This is from a speech by a politician we would consider quite “liberal”, as that term is used in American politics – spoken by Tony Blair, former British Prime Minister, just the other day in Chicago.And that is why we should not revert to the foreign policy of years gone by, of the world weary, the supposedly sensible practitioners of caution and expediency, who think they see the world for what it is, without the illusions of the idealist who sees what it could be.
We should remember what such expediency led us to, what such caution produced. Here is where I remain adamantly in the same spot, metaphorically as well as actually, of ten years ago, that evening in this city. The statesmanship that went before regarded politics as a Bismarck or Machiavelli regarded it. It's all a power play; a matter, not of right or wrong, but of who's on our side, and our side defined by our interests, not our values. The notion of humanitarian intervention was the meddling of the unwise, untutored and inexperienced.
But was it practical to let Pakistan develop as it did in the last thirty years, without asking what effect the madrassas would have on a generation educated in them?
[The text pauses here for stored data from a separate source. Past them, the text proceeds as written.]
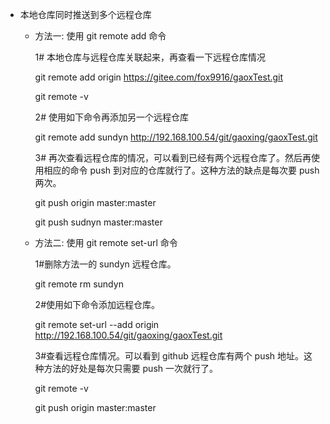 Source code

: - 本地仓库同时推送到多个远程仓库

  - 方法一: 使用 git remote add 命令

    1# 本地仓库与远程仓库关联起来，再查看一下远程仓库情况

    git remote add origin https://gitee.com/fox9916/gaoxTest.git

    git remote -v

    2# 使用如下命令再添加另一个远程仓库

    git remote add sundyn http://192.168.100.54/git/gaoxing/gaoxTest.git

    3# 再次查看远程仓库的情况，可以看到已经有两个远程仓库了。然后再使用相应的命令 push 到对应的仓库就行了。这种方法的缺点是每次要 push 两次。

     git  push origin master:master

    git  push sudnyn master:master

  - 方法二: 使用 git remote set-url 命令

    1#删除方法一的 sundyn 远程仓库。

    git  remote rm sundyn

    2#使用如下命令添加远程仓库。

    git remote set-url --add origin http://192.168.100.54/git/gaoxing/gaoxTest.git

    3#查看远程仓库情况。可以看到 github 远程仓库有两个 push 地址。这种方法的好处是每次只需要 push 一次就行了。

    git remote -v

    git push origin master:master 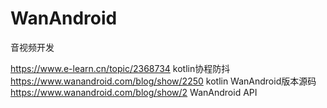 # WanAndroid
音视频开发

https://www.e-learn.cn/topic/2368734 kotlin协程防抖
https://www.wanandroid.com/blog/show/2250 kotlin WanAndroid版本源码
https://www.wanandroid.com/blog/show/2 WanAndroid API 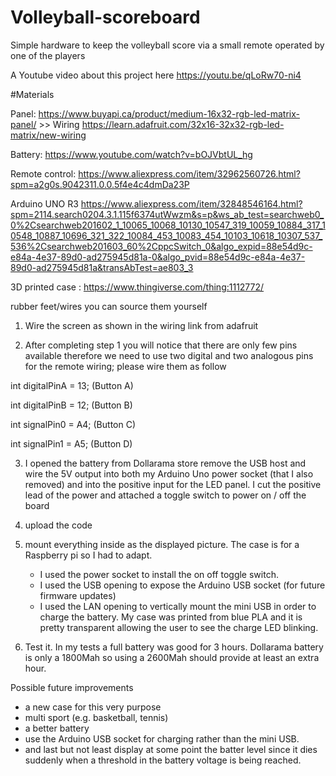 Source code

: # Volleyball-scoreboard
Simple hardware to keep the volleyball score via a small remote operated by one of the players

A Youtube video about this project here https://youtu.be/qLoRw70-ni4

#Materials

Panel: https://www.buyapi.ca/product/medium-16x32-rgb-led-matrix-panel/ >> Wiring https://learn.adafruit.com/32x16-32x32-rgb-led-matrix/new-wiring

Battery: https://www.youtube.com/watch?v=bOJVbtUL_hg 

Remote control: https://www.aliexpress.com/item/32962560726.html?spm=a2g0s.9042311.0.0.5f4e4c4dmDa23P

Arduino UNO R3 https://www.aliexpress.com/item/32848546164.html?spm=2114.search0204.3.1.115f6374utWwzm&s=p&ws_ab_test=searchweb0_0%2Csearchweb201602_1_10065_10068_10130_10547_319_10059_10884_317_10548_10887_10696_321_322_10084_453_10083_454_10103_10618_10307_537_536%2Csearchweb201603_60%2CppcSwitch_0&algo_expid=88e54d9c-e84a-4e37-89d0-ad275945d81a-0&algo_pvid=88e54d9c-e84a-4e37-89d0-ad275945d81a&transAbTest=ae803_3


3D printed case : https://www.thingiverse.com/thing:1112772/

rubber feet/wires you can source them yourself


1. Wire the screen as shown in the wiring link from adafruit

2. After completing step 1 you will notice that there are only few pins available therefore we need to use two digital and two analogous pins for the remote wiring; please wire them as follow
  
  int digitalPinA = 13; (Button A)  
  
  int digitalPinB = 12; (Button B)
  
  int signalPin0 = A4; (Button C)
  
  int signalPin1 = A5; (Button D)
  
3. I opened the battery from Dollarama store remove the USB host and wire the 5V output into both my Arduino Uno power socket (that I also removed) and into the positive input for the LED panel. 
   I cut the positive lead of the power and attached a toggle switch to power on / off the board

5. upload the code

6. mount everything inside as the displayed picture. The case is for a Raspberry pi so I had to adapt. 
    - I used the power socket to install the on off toggle switch.
	- I used the USB opening to expose the Arduino USB socket (for future firmware updates)
	- I used the LAN opening to vertically mount the mini USB in order to charge the battery. My case was printed from blue PLA and it is pretty transparent allowing the user to see the charge LED blinking.

7. Test it. In my tests a full battery was good for 3 hours. Dollarama battery is only a 1800Mah so using a 2600Mah should provide at least an extra hour.	

Possible future improvements
 - a new case for this very purpose 
 - multi sport (e.g. basketball, tennis)
 - a better battery
 - use the Arduino USB socket for charging rather than the mini USB.
 - and last but not least display at some point the batter level since it dies suddenly when a threshold in the battery voltage is being reached.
Or wise to employ the Taliban to drive the Russians out of Afghanistan? Or to ask Saddam to halt Iran? Was it really experienced statesmanship that let thousands upon thousands die in Bosnia before we intervened or turned our face from the genocide of Rwanda?
Or to form alliances with any regime, however bad, because they solve 'today' without asking whether they will imperil 'tomorrow'? This isn't statesmanship. It is just politics practiced for the most comfort and the least disturbance in the present moment.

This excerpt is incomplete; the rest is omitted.